Work item: With nothing added and nothing dropped, write out all of the entries below.

Task input:
==========

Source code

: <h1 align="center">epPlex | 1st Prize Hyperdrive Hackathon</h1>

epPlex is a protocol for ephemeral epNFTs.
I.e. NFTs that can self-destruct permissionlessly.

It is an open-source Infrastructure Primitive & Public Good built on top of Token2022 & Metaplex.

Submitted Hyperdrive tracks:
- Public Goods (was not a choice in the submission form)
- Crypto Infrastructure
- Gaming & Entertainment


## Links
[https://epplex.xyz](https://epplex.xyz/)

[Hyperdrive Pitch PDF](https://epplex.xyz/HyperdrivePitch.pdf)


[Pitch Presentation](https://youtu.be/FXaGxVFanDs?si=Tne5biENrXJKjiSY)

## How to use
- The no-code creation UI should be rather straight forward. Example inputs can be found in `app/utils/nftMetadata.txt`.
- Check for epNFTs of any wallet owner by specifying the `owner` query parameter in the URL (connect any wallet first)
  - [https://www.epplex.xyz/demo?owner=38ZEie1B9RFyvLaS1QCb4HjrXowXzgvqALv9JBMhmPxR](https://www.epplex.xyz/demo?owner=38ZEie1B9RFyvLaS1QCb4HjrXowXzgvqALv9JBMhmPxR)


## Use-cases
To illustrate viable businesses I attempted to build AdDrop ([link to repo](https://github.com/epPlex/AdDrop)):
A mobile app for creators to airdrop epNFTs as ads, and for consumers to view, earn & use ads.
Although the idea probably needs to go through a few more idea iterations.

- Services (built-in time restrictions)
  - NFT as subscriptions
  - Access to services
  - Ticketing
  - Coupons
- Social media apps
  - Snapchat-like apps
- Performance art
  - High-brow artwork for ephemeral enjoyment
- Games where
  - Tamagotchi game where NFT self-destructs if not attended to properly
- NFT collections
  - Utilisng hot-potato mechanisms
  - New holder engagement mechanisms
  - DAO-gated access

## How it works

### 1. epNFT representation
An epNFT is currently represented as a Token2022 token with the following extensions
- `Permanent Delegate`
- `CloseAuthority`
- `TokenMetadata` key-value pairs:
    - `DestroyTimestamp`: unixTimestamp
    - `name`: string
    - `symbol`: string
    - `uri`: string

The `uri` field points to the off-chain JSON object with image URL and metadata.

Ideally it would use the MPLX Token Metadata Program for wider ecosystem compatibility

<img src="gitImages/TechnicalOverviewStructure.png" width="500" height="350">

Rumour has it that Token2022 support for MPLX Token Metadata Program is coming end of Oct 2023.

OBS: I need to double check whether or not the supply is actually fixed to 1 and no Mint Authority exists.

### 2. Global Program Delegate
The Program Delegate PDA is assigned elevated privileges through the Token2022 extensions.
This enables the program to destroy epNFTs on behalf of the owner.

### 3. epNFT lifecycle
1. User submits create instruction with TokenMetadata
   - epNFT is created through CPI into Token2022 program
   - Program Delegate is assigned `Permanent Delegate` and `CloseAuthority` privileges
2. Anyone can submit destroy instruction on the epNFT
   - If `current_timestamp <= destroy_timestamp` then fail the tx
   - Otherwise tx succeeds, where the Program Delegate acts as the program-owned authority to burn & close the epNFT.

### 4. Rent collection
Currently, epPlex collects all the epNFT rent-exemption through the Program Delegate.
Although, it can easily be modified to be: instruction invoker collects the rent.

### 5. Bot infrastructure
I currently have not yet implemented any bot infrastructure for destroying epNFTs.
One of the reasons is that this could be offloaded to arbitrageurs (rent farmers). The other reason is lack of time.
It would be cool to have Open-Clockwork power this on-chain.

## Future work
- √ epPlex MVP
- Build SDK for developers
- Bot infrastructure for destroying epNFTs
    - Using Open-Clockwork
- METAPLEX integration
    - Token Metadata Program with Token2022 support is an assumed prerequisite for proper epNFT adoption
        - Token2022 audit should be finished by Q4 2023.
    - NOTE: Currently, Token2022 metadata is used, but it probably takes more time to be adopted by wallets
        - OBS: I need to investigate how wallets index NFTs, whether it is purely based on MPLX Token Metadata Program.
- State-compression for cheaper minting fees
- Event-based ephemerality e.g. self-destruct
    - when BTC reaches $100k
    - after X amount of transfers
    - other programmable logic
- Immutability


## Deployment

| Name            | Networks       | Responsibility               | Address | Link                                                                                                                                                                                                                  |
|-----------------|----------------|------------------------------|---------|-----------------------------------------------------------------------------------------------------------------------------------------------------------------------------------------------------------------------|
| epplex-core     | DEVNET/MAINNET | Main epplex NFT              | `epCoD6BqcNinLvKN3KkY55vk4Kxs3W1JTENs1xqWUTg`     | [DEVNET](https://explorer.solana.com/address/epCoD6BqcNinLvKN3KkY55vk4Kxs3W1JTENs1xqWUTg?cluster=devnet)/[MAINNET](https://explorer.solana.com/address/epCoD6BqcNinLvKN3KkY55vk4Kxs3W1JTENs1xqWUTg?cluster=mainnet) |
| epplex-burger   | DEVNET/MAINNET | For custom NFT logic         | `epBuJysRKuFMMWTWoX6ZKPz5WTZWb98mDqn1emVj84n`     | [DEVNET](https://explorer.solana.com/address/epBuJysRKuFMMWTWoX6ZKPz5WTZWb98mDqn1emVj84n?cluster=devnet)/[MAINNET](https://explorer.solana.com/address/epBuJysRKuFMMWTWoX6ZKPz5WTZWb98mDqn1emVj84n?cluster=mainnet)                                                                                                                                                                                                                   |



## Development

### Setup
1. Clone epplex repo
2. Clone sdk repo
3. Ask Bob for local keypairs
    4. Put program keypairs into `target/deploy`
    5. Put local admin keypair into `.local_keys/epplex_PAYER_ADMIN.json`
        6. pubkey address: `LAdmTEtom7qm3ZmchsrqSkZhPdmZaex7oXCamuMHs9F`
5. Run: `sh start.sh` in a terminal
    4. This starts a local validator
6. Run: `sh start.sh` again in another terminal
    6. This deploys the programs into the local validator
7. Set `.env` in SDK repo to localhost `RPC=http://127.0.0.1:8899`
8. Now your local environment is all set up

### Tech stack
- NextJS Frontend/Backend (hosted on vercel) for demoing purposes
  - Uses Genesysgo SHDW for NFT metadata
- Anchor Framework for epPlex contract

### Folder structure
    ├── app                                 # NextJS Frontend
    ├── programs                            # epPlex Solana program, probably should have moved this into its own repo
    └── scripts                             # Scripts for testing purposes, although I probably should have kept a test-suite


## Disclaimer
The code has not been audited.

==========

Result:
Source code

: <h1 align="center">epPlex | 1st Prize Hyperdrive Hackathon</h1>

epPlex is a protocol for ephemeral epNFTs.
I.e. NFTs that can self-destruct permissionlessly.

It is an open-source Infrastructure Primitive & Public Good built on top of Token2022 & Metaplex.

Submitted Hyperdrive tracks:
- Public Goods (was not a choice in the submission form)
- Crypto Infrastructure
- Gaming & Entertainment


## Links
[https://epplex.xyz](https://epplex.xyz/)

[Hyperdrive Pitch PDF](https://epplex.xyz/HyperdrivePitch.pdf)


[Pitch Presentation](https://youtu.be/FXaGxVFanDs?si=Tne5biENrXJKjiSY)

## How to use
- The no-code creation UI should be rather straight forward. Example inputs can be found in `app/utils/nftMetadata.txt`.
- Check for epNFTs of any wallet owner by specifying the `owner` query parameter in the URL (connect any wallet first)
  - [https://www.epplex.xyz/demo?owner=38ZEie1B9RFyvLaS1QCb4HjrXowXzgvqALv9JBMhmPxR](https://www.epplex.xyz/demo?owner=38ZEie1B9RFyvLaS1QCb4HjrXowXzgvqALv9JBMhmPxR)


## Use-cases
To illustrate viable businesses I attempted to build AdDrop ([link to repo](https://github.com/epPlex/AdDrop)):
A mobile app for creators to airdrop epNFTs as ads, and for consumers to view, earn & use ads.
Although the idea probably needs to go through a few more idea iterations.

- Services (built-in time restrictions)
  - NFT as subscriptions
  - Access to services
  - Ticketing
  - Coupons
- Social media apps
  - Snapchat-like apps
- Performance art
  - High-brow artwork for ephemeral enjoyment
- Games where
  - Tamagotchi game where NFT self-destructs if not attended to properly
- NFT collections
  - Utilisng hot-potato mechanisms
  - New holder engagement mechanisms
  - DAO-gated access

## How it works

### 1. epNFT representation
An epNFT is currently represented as a Token2022 token with the following extensions
- `Permanent Delegate`
- `CloseAuthority`
- `TokenMetadata` key-value pairs:
    - `DestroyTimestamp`: unixTimestamp
    - `name`: string
    - `symbol`: string
    - `uri`: string

The `uri` field points to the off-chain JSON object with image URL and metadata.

Ideally it would use the MPLX Token Metadata Program for wider ecosystem compatibility

<img src="gitImages/TechnicalOverviewStructure.png" width="500" height="350">

Rumour has it that Token2022 support for MPLX Token Metadata Program is coming end of Oct 2023.

OBS: I need to double check whether or not the supply is actually fixed to 1 and no Mint Authority exists.

### 2. Global Program Delegate
The Program Delegate PDA is assigned elevated privileges through the Token2022 extensions.
This enables the program to destroy epNFTs on behalf of the owner.

### 3. epNFT lifecycle
1. User submits create instruction with TokenMetadata
   - epNFT is created through CPI into Token2022 program
   - Program Delegate is assigned `Permanent Delegate` and `CloseAuthority` privileges
2. Anyone can submit destroy instruction on the epNFT
   - If `current_timestamp <= destroy_timestamp` then fail the tx
   - Otherwise tx succeeds, where the Program Delegate acts as the program-owned authority to burn & close the epNFT.

### 4. Rent collection
Currently, epPlex collects all the epNFT rent-exemption through the Program Delegate.
Although, it can easily be modified to be: instruction invoker collects the rent.

### 5. Bot infrastructure
I currently have not yet implemented any bot infrastructure for destroying epNFTs.
One of the reasons is that this could be offloaded to arbitrageurs (rent farmers). The other reason is lack of time.
It would be cool to have Open-Clockwork power this on-chain.

## Future work
- √ epPlex MVP
- Build SDK for developers
- Bot infrastructure for destroying epNFTs
    - Using Open-Clockwork
- METAPLEX integration
    - Token Metadata Program with Token2022 support is an assumed prerequisite for proper epNFT adoption
        - Token2022 audit should be finished by Q4 2023.
    - NOTE: Currently, Token2022 metadata is used, but it probably takes more time to be adopted by wallets
        - OBS: I need to investigate how wallets index NFTs, whether it is purely based on MPLX Token Metadata Program.
- State-compression for cheaper minting fees
- Event-based ephemerality e.g. self-destruct
    - when BTC reaches $100k
    - after X amount of transfers
    - other programmable logic
- Immutability


## Deployment

| Name            | Networks       | Responsibility               | Address | Link                                                                                                                                                                                                                  |
|-----------------|----------------|------------------------------|---------|-----------------------------------------------------------------------------------------------------------------------------------------------------------------------------------------------------------------------|
| epplex-core     | DEVNET/MAINNET | Main epplex NFT              | `epCoD6BqcNinLvKN3KkY55vk4Kxs3W1JTENs1xqWUTg`     | [DEVNET](https://explorer.solana.com/address/epCoD6BqcNinLvKN3KkY55vk4Kxs3W1JTENs1xqWUTg?cluster=devnet)/[MAINNET](https://explorer.solana.com/address/epCoD6BqcNinLvKN3KkY55vk4Kxs3W1JTENs1xqWUTg?cluster=mainnet) |
| epplex-burger   | DEVNET/MAINNET | For custom NFT logic         | `epBuJysRKuFMMWTWoX6ZKPz5WTZWb98mDqn1emVj84n`     | [DEVNET](https://explorer.solana.com/address/epBuJysRKuFMMWTWoX6ZKPz5WTZWb98mDqn1emVj84n?cluster=devnet)/[MAINNET](https://explorer.solana.com/address/epBuJysRKuFMMWTWoX6ZKPz5WTZWb98mDqn1emVj84n?cluster=mainnet)                                                                                                                                                                                                                   |



## Development

### Setup
1. Clone epplex repo
2. Clone sdk repo
3. Ask Bob for local keypairs
    4. Put program keypairs into `target/deploy`
    5. Put local admin keypair into `.local_keys/epplex_PAYER_ADMIN.json`
        6. pubkey address: `LAdmTEtom7qm3ZmchsrqSkZhPdmZaex7oXCamuMHs9F`
5. Run: `sh start.sh` in a terminal
    4. This starts a local validator
6. Run: `sh start.sh` again in another terminal
    6. This deploys the programs into the local validator
7. Set `.env` in SDK repo to localhost `RPC=http://127.0.0.1:8899`
8. Now your local environment is all set up

### Tech stack
- NextJS Frontend/Backend (hosted on vercel) for demoing purposes
  - Uses Genesysgo SHDW for NFT metadata
- Anchor Framework for epPlex contract

### Folder structure
    ├── app                                 # NextJS Frontend
    ├── programs                            # epPlex Solana program, probably should have moved this into its own repo
    └── scripts                             # Scripts for testing purposes, although I probably should have kept a test-suite


## Disclaimer
The code has not been audited.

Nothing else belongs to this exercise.